How to show this fraction is equal to 1/2?

$$ \frac{(2(\frac {a}{\sqrt{2}})+a)a} {2(1+\sqrt{2})a^2}= \frac{(\sqrt{2}a+a)a} {2(1+\sqrt{2})a^2}= \frac{(\sqrt{2}+1)a^2} {2(1+\sqrt{2})a^2}={1\over2}. $$

I think you may have missed that by definition,

$\sqrt{2}\sqrt{2}=2$

And thus,

$\frac{2}{\sqrt{2}}=\sqrt{2}$

This simplification issue is quite common. Of course using this and multiplying out/ factoring terms may get your desired result:

$$=\frac{(\sqrt{2}+1)a^2}{2(\sqrt{2}+1)a^2}$$

In which the $\frac{(\sqrt{2}+1)a^2}{(\sqrt{2}+1)a^2}$ reduces to one in the case $a \neq 0$ .
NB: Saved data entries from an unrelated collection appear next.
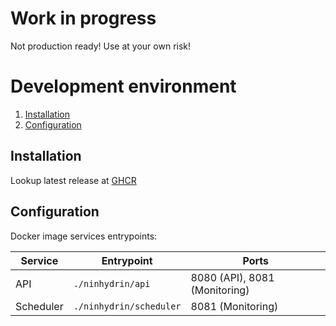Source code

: # Work in progress

Not production ready! Use at your own risk!

# Development environment

1. [Installation](#installation)  
2. [Configuration](#configuration) 

## <a name="installation"></a> Installation

Lookup latest release at [GHCR](https://github.com/lostinsoba/ninhydrin/pkgs/container/ninhydrin)

## <a name="configuration"></a> Configuration

Docker image services entrypoints:

| Service   | Entrypoint              | Ports                         |
| --------- | ----------------------- | ----------------------------- |
| API       | `./ninhydrin/api`       | 8080 (API), 8081 (Monitoring) |
| Scheduler | `./ninhydrin/scheduler` | 8081 (Monitoring)             |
Assume $a\neq 0$, we have \begin{align*} \frac{\left(2\left(\frac {a}{\sqrt{2}}\right)+a\right)a} {2(1+\sqrt{2})a^2}&=\frac{\left(\frac{2a}{\sqrt 2}+a\right)}{2(1+\sqrt 2)a}\tag 1\\ &=\frac{\left(\frac{2}{\sqrt2}+1\right)a}{2(1+\sqrt 2)a}\tag2\\ &=\frac{\left(\frac{2}{\sqrt2}+1\right)}{(2+2\sqrt 2)}\\ &=\frac{\sqrt 2}{\sqrt 2}\cdot \frac{\left(\frac{2}{\sqrt2}+1\right)}{(2+2\sqrt 2)}\\ &=\frac{2+\sqrt 2}{2\sqrt 2+2\cdot 2}\\ &=\frac{2+\sqrt 2}{2\sqrt 2+4}\\ &=\frac{(2+\sqrt 2)}{2(2+\sqrt 2)}\\ &=\frac{1}{2} \end{align*} where in $(1)$ I cancelled the first $a$ and in $(2)$ I factored out the second $a$ to cancel it also.